Stored entries
○ ○ ○ ○ ○ ○ ○
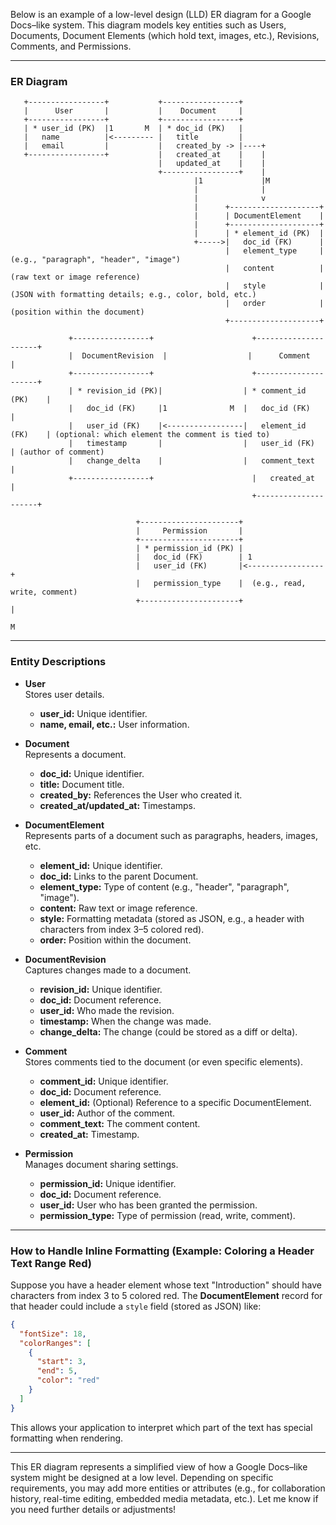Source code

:Below is an example of a low-level design (LLD) ER diagram for a Google Docs–like system. This diagram models key entities such as Users, Documents, Document Elements (which hold text, images, etc.), Revisions, Comments, and Permissions.

---

### **ER Diagram**

```plaintext
   +-----------------+           +-----------------+
   |      User       |           |    Document     |
   +-----------------+           +-----------------+
   | * user_id (PK)  |1       M  | * doc_id (PK)   |
   |   name          |<--------- |   title         |
   |   email         |           |   created_by -> |----+
   +-----------------+           |   created_at    |    |
                                 |   updated_at    |    |
                                 +-----------------+    |
                                         |1             |M
                                         |              |
                                         |              v
                                         |      +--------------------+
                                         |      | DocumentElement    |
                                         |      +--------------------+
                                         |      | * element_id (PK)  |
                                         +----->|   doc_id (FK)      |
                                                |   element_type     |  (e.g., "paragraph", "header", "image")
                                                |   content          |  (raw text or image reference)
                                                |   style            |  (JSON with formatting details; e.g., color, bold, etc.)
                                                |   order            |  (position within the document)
                                                +--------------------+

             +-----------------+                      +---------------------+
             |  DocumentRevision  |                  |      Comment        |
             +-----------------+                      +---------------------+
             | * revision_id (PK)|                  | * comment_id (PK)    |
             |   doc_id (FK)     |1              M  |   doc_id (FK)        |
             |   user_id (FK)    |<-----------------|   element_id (FK)    | (optional: which element the comment is tied to)
             |   timestamp       |                  |   user_id (FK)       | (author of comment)
             |   change_delta    |                  |   comment_text       |
             +-----------------+                      |   created_at         |
                                                      +---------------------+

                            +----------------------+
                            |     Permission       |
                            +----------------------+
                            | * permission_id (PK) |
                            |   doc_id (FK)        | 1
                            |   user_id (FK)       |<-----------------+
                            |   permission_type    |  (e.g., read, write, comment)
                            +----------------------+                  |
                                                                      M
```

---

### **Entity Descriptions**

- **User**  
  Stores user details.
    - **user_id:** Unique identifier.
    - **name, email, etc.:** User information.

- **Document**  
  Represents a document.
    - **doc_id:** Unique identifier.
    - **title:** Document title.
    - **created_by:** References the User who created it.
    - **created_at/updated_at:** Timestamps.

- **DocumentElement**  
  Represents parts of a document such as paragraphs, headers, images, etc.
    - **element_id:** Unique identifier.
    - **doc_id:** Links to the parent Document.
    - **element_type:** Type of content (e.g., "header", "paragraph", "image").
    - **content:** Raw text or image reference.
    - **style:** Formatting metadata (stored as JSON, e.g., a header with characters from index 3–5 colored red).
    - **order:** Position within the document.

- **DocumentRevision**  
  Captures changes made to a document.
    - **revision_id:** Unique identifier.
    - **doc_id:** Document reference.
    - **user_id:** Who made the revision.
    - **timestamp:** When the change was made.
    - **change_delta:** The change (could be stored as a diff or delta).

- **Comment**  
  Stores comments tied to the document (or even specific elements).
    - **comment_id:** Unique identifier.
    - **doc_id:** Document reference.
    - **element_id:** (Optional) Reference to a specific DocumentElement.
    - **user_id:** Author of the comment.
    - **comment_text:** The comment content.
    - **created_at:** Timestamp.

- **Permission**  
  Manages document sharing settings.
    - **permission_id:** Unique identifier.
    - **doc_id:** Document reference.
    - **user_id:** User who has been granted the permission.
    - **permission_type:** Type of permission (read, write, comment).

---

### **How to Handle Inline Formatting (Example: Coloring a Header Text Range Red)**

Suppose you have a header element whose text "Introduction" should have characters from index 3 to 5 colored red. The **DocumentElement** record for that header could include a `style` field (stored as JSON) like:

```json
{
  "fontSize": 18,
  "colorRanges": [
    {
      "start": 3,
      "end": 5,
      "color": "red"
    }
  ]
}
```

This allows your application to interpret which part of the text has special formatting when rendering.

---

This ER diagram represents a simplified view of how a Google Docs–like system might be designed at a low level. Depending on specific requirements, you may add more entities or attributes (e.g., for collaboration history, real-time editing, embedded media metadata, etc.). Let me know if you need further details or adjustments!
○ ○ ○ ○ ○ ○ ○
*WORK TO BE COMPLETED*
Where does the word "Stores" occur in the records? Return every line that holds it.

*SOLUTION FOR THIS PROBLEM*
  Stores user details.
  Stores comments tied to the document (or even specific elements).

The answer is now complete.